Believe it or not, I’m very much in favor of helping American workers and even doing so in this way; by all means, send out the $1,000 checks. What I’m very much against is the idea that it will do much systemic good.

We’ve already witnessed the erasure of other 2008 era policy prescriptions, including QE as well as those “repo” operations (which really aren’t anything more than reworked TAF). How about those dollar swap lines? Just as effective as they had been a dozen years ago. Resurrecting the commercial paper program? AYFKM!

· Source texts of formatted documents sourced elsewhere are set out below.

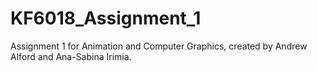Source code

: # KF6018_Assignment_1
Assignment 1 for Animation and Computer Graphics, created by Andrew Alford and Ana-Sabina Irimia.
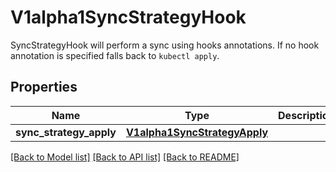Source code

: # V1alpha1SyncStrategyHook

SyncStrategyHook will perform a sync using hooks annotations. If no hook annotation is specified falls back to `kubectl apply`.
## Properties
Name | Type | Description | Notes
------------ | ------------- | ------------- | -------------
**sync_strategy_apply** | [**V1alpha1SyncStrategyApply**](V1alpha1SyncStrategyApply.md) |  | [optional] 

[[Back to Model list]](../README.md#documentation-for-models) [[Back to API list]](../README.md#documentation-for-api-endpoints) [[Back to README]](../README.md)


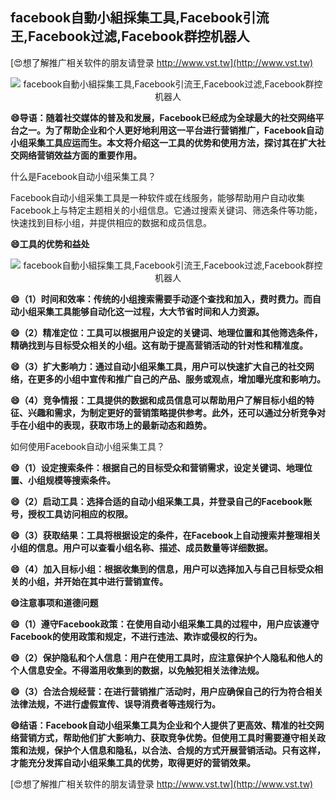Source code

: ## **facebook自動小組採集工具,Facebook引流王,Facebook过滤,Facebook群控机器人**

[😍想了解推广相关软件的朋友请登录 http://www.vst.tw](http://www.vst.tw)

 <center><img src="https://vst.tw/MP4/tuiguang/png/2.png" alt="facebook自動小組採集工具,Facebook引流王,Facebook过滤,Facebook群控机器人"></center>

**😄导语：随着社交媒体的普及和发展，Facebook已经成为全球最大的社交网络平台之一。为了帮助企业和个人更好地利用这一平台进行营销推广，Facebook自动小组采集工具应运而生。本文将介绍这一工具的优势和使用方法，探讨其在扩大社交网络营销效益方面的重要作用。**

什么是Facebook自动小组采集工具？

Facebook自动小组采集工具是一种软件或在线服务，能够帮助用户自动收集Facebook上与特定主题相关的小组信息。它通过搜索关键词、筛选条件等功能，快速找到目标小组，并提供相应的数据和成员信息。

**😄工具的优势和益处**

 <center><img src="https://vst.tw/MP4/tuiguang/png/3.png" alt="facebook自動小組採集工具,Facebook引流王,Facebook过滤,Facebook群控机器人"></center>

**😄（1）时间和效率：传统的小组搜索需要手动逐个查找和加入，费时费力。而自动小组采集工具能够自动化这一过程，大大节省时间和人力资源。**

**😄（2）精准定位：工具可以根据用户设定的关键词、地理位置和其他筛选条件，精确找到与目标受众相关的小组。这有助于提高营销活动的针对性和精准度。**

**😄（3）扩大影响力：通过自动小组采集工具，用户可以快速扩大自己的社交网络，在更多的小组中宣传和推广自己的产品、服务或观点，增加曝光度和影响力。**

**😄（4）竞争情报：工具提供的数据和成员信息可以帮助用户了解目标小组的特征、兴趣和需求，为制定更好的营销策略提供参考。此外，还可以通过分析竞争对手在小组中的表现，获取市场上的最新动态和趋势。**

如何使用Facebook自动小组采集工具？

**😄（1）设定搜索条件：根据自己的目标受众和营销需求，设定关键词、地理位置、小组规模等搜索条件。**

**😄（2）启动工具：选择合适的自动小组采集工具，并登录自己的Facebook账号，授权工具访问相应的权限。**

**😄（3）获取结果：工具将根据设定的条件，在Facebook上自动搜索并整理相关小组的信息。用户可以查看小组名称、描述、成员数量等详细数据。**

**😄（4）加入目标小组：根据收集到的信息，用户可以选择加入与自己目标受众相关的小组，并开始在其中进行营销宣传。**

**😄注意事项和道德问题**

**😄（1）遵守Facebook政策：在使用自动小组采集工具的过程中，用户应该遵守Facebook的使用政策和规定，不进行违法、欺诈或侵权的行为。**

**😄（2）保护隐私和个人信息：用户在使用工具时，应注意保护个人隐私和他人的个人信息安全。不得滥用收集到的数据，以免触犯相关法律法规。**

**😄（3）合法合规经营：在进行营销推广活动时，用户应确保自己的行为符合相关法律法规，不进行虚假宣传、误导消费者等违规行为。**

**😄结语：Facebook自动小组采集工具为企业和个人提供了更高效、精准的社交网络营销方式，帮助他们扩大影响力、获取竞争优势。但使用工具时需要遵守相关政策和法规，保护个人信息和隐私，以合法、合规的方式开展营销活动。只有这样，才能充分发挥自动小组采集工具的优势，取得更好的营销效果。**

[😍想了解推广相关软件的朋友请登录 http://www.vst.tw](http://www.vst.tw)




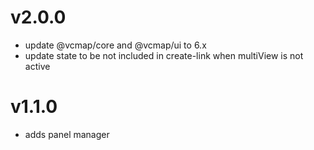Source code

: # v2.0.0

- update @vcmap/core and @vcmap/ui to 6.x
- update state to be not included in create-link when multiView is not active

# v1.1.0

- adds panel manager
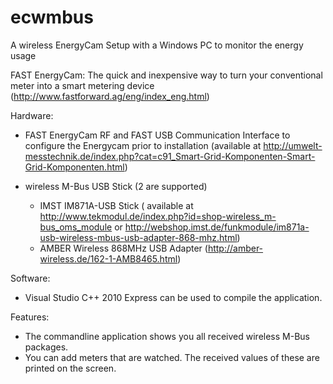 ecwmbus
=======

A wireless EnergyCam Setup with a Windows PC to monitor the energy usage

FAST EnergyCam: The quick and inexpensive way to turn your conventional meter into a smart metering device (http://www.fastforward.ag/eng/index_eng.html)

Hardware:
  - FAST EnergyCam RF and FAST USB Communication Interface to configure the Energycam prior to installation
	(available at http://umwelt-messtechnik.de/index.php?cat=c91_Smart-Grid-Komponenten-Smart-Grid-Komponenten.html)

  - wireless M-Bus USB Stick (2 are supported) 
  	- IMST IM871A-USB Stick ( available at http://www.tekmodul.de/index.php?id=shop-wireless_m-bus_oms_module or 
          http://webshop.imst.de/funkmodule/im871a-usb-wireless-mbus-usb-adapter-868-mhz.html)
	- AMBER Wireless 868MHz USB Adapter (http://amber-wireless.de/162-1-AMB8465.html)

Software:
  - Visual Studio C++ 2010 Express can be used to compile the application.

Features:
 - The commandline application shows you all received wireless M-Bus packages. 
 - You can add meters that are watched. The received values of these are printed on the screen.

There is a distinction between aid and stimulus. The former is purely about helping people who are down, or are about to be kicked downward. The latter is meant and expected to prevent or alleviate being down much or at all.

The lack of attention to collateral and offshore money dealing has meant there can only be aid and never stimulus. All that’s left is to call the aid “stimulus” and hope.

It didn’t work out so well in 2008. The official world had completely ignored collateral and offshore factors back then, too.